Victorian London - Science and Technology - Greenwich Observatory

    The Observatory at the top of yonder hill was placed there for the benefit of pilots and sailors, in order to find out the motions of the moon and the places of the fixed stars. It has a most wonderful clock, which keeps exact time, and which sets the time for all the clocks in England. For this purpose other clocks are connected with this one by telegraph wires, which carry the time forward, and bring back an answer. The current of electricity leaving Greenwich takes the signal given by this clock, and then brings back an answer from the other clocks, saying how far they are wrong. A gentleman was being taken round by the Astronomer Royal, and as they were passing in front of a galvanic battery the great clock at Westminster was replying. It was sending word that it was going well, and was only the twentieth part of a second show. Twice a day it sent word how it was going.

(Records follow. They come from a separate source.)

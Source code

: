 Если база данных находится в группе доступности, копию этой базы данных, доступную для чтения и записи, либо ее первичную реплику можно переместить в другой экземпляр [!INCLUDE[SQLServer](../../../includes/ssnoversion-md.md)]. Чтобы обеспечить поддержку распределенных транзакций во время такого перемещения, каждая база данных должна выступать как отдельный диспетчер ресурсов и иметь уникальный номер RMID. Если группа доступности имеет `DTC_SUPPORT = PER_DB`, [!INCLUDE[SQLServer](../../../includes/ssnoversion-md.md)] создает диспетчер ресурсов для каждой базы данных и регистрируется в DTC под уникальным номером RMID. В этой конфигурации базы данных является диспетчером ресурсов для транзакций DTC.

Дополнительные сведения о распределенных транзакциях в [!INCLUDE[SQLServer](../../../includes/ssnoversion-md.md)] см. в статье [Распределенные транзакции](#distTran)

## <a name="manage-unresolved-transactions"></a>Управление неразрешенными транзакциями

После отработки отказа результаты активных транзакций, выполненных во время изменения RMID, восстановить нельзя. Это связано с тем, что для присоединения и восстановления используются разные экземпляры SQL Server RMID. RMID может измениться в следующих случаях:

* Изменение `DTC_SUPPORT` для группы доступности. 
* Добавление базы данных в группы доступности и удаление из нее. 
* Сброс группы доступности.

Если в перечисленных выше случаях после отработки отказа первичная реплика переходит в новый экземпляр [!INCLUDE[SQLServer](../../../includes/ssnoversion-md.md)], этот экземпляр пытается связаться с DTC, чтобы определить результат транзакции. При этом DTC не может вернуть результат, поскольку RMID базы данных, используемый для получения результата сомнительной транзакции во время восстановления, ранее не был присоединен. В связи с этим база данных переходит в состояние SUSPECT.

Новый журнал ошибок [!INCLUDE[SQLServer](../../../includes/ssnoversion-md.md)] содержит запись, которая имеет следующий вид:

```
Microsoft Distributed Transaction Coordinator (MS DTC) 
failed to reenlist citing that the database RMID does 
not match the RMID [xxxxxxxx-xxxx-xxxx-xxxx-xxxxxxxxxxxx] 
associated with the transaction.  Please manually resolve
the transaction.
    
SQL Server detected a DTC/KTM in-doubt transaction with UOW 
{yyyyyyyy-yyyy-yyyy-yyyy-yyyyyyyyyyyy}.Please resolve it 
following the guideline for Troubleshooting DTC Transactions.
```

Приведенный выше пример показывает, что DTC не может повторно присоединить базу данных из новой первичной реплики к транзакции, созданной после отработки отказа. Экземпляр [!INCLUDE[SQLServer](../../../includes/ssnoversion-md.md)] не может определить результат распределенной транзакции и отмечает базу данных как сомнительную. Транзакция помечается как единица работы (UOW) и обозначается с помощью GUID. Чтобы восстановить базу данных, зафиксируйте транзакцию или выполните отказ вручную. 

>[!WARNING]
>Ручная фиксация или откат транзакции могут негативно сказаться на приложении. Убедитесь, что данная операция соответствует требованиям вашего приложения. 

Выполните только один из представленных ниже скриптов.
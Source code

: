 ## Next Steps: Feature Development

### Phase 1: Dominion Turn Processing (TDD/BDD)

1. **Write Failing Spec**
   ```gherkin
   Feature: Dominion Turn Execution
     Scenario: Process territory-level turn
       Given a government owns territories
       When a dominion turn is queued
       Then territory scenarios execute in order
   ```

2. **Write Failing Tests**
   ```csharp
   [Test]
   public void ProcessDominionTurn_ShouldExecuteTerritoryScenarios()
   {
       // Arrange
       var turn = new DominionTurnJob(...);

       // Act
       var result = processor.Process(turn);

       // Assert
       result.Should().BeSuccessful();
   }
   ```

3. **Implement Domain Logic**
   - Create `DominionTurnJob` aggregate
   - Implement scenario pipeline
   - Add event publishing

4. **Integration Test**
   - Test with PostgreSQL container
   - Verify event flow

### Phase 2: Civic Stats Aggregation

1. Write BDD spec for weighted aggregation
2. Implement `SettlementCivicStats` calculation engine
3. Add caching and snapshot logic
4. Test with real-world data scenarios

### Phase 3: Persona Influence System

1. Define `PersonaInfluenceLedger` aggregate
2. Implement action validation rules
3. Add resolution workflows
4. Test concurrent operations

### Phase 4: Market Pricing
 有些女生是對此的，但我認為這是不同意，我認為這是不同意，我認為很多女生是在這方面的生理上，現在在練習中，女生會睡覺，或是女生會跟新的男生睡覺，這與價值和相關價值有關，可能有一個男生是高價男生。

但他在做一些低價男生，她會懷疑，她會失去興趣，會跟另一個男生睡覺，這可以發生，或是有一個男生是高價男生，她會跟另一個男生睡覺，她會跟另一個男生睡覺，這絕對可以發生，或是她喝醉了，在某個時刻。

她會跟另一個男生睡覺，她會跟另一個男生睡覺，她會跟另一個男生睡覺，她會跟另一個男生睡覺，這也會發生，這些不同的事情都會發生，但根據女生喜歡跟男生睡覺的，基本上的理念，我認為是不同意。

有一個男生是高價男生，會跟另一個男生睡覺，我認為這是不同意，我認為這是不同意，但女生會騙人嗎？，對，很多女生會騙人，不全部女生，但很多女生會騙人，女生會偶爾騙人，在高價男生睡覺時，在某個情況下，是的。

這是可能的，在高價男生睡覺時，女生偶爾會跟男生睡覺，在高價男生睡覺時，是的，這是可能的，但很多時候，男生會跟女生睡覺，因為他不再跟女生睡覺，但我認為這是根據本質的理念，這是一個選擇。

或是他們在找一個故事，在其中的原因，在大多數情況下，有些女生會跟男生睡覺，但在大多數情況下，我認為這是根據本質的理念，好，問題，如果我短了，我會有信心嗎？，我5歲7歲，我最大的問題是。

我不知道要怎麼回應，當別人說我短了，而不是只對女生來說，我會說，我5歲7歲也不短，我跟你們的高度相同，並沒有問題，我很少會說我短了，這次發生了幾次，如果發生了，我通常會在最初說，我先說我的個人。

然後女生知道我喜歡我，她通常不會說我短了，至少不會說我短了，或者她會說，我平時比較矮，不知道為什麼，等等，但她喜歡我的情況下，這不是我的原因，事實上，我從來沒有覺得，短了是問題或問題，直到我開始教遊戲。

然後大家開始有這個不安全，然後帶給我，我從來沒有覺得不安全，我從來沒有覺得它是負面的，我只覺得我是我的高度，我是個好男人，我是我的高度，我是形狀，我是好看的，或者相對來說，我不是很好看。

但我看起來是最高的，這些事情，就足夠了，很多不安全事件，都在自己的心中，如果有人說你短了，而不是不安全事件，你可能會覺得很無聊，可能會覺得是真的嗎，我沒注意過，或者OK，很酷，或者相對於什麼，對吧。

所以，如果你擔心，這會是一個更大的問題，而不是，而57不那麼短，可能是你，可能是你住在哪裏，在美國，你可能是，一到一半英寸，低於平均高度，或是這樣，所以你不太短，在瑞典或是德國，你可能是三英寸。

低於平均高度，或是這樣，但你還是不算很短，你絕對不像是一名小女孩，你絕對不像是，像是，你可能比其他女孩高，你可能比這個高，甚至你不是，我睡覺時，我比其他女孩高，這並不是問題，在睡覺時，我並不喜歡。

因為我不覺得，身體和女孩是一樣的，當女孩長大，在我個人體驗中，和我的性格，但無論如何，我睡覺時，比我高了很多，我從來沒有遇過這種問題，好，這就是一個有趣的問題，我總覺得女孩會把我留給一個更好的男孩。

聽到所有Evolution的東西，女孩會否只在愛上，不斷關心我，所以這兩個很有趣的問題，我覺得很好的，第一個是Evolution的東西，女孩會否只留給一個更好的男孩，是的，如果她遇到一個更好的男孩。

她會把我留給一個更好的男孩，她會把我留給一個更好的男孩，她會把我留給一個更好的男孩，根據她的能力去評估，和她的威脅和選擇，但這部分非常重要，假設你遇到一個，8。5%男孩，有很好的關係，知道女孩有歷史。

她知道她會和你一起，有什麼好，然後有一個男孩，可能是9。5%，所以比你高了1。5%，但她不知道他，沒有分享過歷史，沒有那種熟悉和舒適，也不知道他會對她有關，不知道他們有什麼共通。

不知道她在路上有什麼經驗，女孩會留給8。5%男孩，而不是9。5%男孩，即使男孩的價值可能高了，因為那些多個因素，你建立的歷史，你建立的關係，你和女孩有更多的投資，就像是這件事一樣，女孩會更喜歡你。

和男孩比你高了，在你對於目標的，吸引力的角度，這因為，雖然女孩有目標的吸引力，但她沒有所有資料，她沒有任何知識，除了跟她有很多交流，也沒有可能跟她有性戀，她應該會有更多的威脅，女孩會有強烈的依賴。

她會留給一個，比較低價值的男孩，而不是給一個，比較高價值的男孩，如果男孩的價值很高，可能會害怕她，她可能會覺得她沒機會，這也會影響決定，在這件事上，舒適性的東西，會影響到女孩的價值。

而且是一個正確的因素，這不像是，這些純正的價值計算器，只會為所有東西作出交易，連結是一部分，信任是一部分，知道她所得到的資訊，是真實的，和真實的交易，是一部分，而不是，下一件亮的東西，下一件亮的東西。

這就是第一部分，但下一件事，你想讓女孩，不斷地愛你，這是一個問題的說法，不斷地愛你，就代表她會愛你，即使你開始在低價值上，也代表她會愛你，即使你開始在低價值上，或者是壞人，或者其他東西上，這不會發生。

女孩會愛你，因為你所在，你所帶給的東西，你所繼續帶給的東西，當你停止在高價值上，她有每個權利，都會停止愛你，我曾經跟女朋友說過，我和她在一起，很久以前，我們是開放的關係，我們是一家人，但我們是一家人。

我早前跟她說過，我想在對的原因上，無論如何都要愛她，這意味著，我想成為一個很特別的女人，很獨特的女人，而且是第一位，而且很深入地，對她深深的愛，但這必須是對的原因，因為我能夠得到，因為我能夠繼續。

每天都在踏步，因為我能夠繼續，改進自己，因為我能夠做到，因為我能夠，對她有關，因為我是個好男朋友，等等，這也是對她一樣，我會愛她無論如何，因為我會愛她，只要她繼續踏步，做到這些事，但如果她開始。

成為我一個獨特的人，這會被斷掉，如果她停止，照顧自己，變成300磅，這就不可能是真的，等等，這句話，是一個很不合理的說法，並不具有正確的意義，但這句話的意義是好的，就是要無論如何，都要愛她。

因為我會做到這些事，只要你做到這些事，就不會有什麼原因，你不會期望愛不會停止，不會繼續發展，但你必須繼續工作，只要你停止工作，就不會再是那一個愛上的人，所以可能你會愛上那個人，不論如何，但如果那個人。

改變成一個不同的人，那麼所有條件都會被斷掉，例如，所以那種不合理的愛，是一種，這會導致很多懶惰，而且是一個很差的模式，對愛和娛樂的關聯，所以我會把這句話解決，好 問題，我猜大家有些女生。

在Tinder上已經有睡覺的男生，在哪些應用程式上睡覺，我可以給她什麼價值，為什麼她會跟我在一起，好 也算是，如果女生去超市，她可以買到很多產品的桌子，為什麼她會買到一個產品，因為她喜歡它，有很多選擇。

Uncle Jonathan, Walks in and Around London, 1895 (3 ed.)

Victorian London - Publications - History - The Queen's London : a Pictorial and Descriptive Record of the Streets, Buildings, Parks and Scenery of the Great Metropolis, 1896 - Greenwich Observatory

Greenwich Observatory - photograph

GREENWICH OBSERVATORY.

It was during the reign of Charles II., in the year 1675, that the famous Greenwich Observatory was founded, chiefly with a view to determining the longitude of ships at sea. The Observatory, which is built of materials taken from the Tower of London and Tilbury Fort, is set on a hill 180 feet high in Greenwich Park. Here the standard time is decided daily, and all manner of astronomical calculations are made with the fine instruments with which the Observatory is fitted. On the outer walls are standard measures of length, and a clock, showing the correct time. Mr. \V. H. M. Christie is the Astronomer Royal, being the eighth holder of the office; and the annual cost of the institution is about £11,000.